● Directions for this task:
Carry over every entry exactly as it appears in the records.

● Material for the task:
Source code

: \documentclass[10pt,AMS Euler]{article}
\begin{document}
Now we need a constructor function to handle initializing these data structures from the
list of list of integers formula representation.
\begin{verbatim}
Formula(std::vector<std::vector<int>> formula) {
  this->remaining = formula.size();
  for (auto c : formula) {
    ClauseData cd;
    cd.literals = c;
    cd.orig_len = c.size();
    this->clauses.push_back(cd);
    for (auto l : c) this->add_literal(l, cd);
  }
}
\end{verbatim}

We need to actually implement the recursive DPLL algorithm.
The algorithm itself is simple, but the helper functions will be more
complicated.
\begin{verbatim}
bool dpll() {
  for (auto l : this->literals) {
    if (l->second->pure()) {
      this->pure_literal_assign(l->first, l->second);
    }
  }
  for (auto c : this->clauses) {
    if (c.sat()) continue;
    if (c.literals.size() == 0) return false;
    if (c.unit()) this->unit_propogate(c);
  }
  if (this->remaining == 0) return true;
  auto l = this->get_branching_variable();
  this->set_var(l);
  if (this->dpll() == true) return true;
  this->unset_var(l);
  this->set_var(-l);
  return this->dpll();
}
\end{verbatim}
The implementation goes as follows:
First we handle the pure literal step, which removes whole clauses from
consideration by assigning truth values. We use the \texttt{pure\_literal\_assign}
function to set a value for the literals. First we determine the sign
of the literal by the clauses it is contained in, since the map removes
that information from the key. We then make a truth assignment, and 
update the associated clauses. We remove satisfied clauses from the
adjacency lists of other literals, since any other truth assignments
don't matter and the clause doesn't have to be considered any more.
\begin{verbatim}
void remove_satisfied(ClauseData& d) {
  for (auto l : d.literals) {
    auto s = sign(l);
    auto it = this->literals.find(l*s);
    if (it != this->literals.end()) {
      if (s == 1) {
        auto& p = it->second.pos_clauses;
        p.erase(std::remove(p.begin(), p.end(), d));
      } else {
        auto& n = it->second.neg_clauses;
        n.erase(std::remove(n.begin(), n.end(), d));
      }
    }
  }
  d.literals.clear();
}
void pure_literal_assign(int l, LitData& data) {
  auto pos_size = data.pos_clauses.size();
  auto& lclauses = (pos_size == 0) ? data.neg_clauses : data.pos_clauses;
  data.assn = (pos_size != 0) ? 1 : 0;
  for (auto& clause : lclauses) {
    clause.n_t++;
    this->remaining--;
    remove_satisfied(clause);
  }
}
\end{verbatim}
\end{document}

● Result of this task:
Source code

: \documentclass[10pt,AMS Euler]{article}
\begin{document}
Now we need a constructor function to handle initializing these data structures from the
list of list of integers formula representation.
\begin{verbatim}
Formula(std::vector<std::vector<int>> formula) {
  this->remaining = formula.size();
  for (auto c : formula) {
    ClauseData cd;
    cd.literals = c;
    cd.orig_len = c.size();
    this->clauses.push_back(cd);
    for (auto l : c) this->add_literal(l, cd);
  }
}
\end{verbatim}

We need to actually implement the recursive DPLL algorithm.
The algorithm itself is simple, but the helper functions will be more
complicated.
\begin{verbatim}
bool dpll() {
  for (auto l : this->literals) {
    if (l->second->pure()) {
      this->pure_literal_assign(l->first, l->second);
    }
  }
  for (auto c : this->clauses) {
    if (c.sat()) continue;
    if (c.literals.size() == 0) return false;
    if (c.unit()) this->unit_propogate(c);
  }
  if (this->remaining == 0) return true;
  auto l = this->get_branching_variable();
  this->set_var(l);
  if (this->dpll() == true) return true;
  this->unset_var(l);
  this->set_var(-l);
  return this->dpll();
}
\end{verbatim}
The implementation goes as follows:
First we handle the pure literal step, which removes whole clauses from
consideration by assigning truth values. We use the \texttt{pure\_literal\_assign}
function to set a value for the literals. First we determine the sign
of the literal by the clauses it is contained in, since the map removes
that information from the key. We then make a truth assignment, and 
update the associated clauses. We remove satisfied clauses from the
adjacency lists of other literals, since any other truth assignments
don't matter and the clause doesn't have to be considered any more.
\begin{verbatim}
void remove_satisfied(ClauseData& d) {
  for (auto l : d.literals) {
    auto s = sign(l);
    auto it = this->literals.find(l*s);
    if (it != this->literals.end()) {
      if (s == 1) {
        auto& p = it->second.pos_clauses;
        p.erase(std::remove(p.begin(), p.end(), d));
      } else {
        auto& n = it->second.neg_clauses;
        n.erase(std::remove(n.begin(), n.end(), d));
      }
    }
  }
  d.literals.clear();
}
void pure_literal_assign(int l, LitData& data) {
  auto pos_size = data.pos_clauses.size();
  auto& lclauses = (pos_size == 0) ? data.neg_clauses : data.pos_clauses;
  data.assn = (pos_size != 0) ? 1 : 0;
  for (auto& clause : lclauses) {
    clause.n_t++;
    this->remaining--;
    remove_satisfied(clause);
  }
}
\end{verbatim}
\end{document}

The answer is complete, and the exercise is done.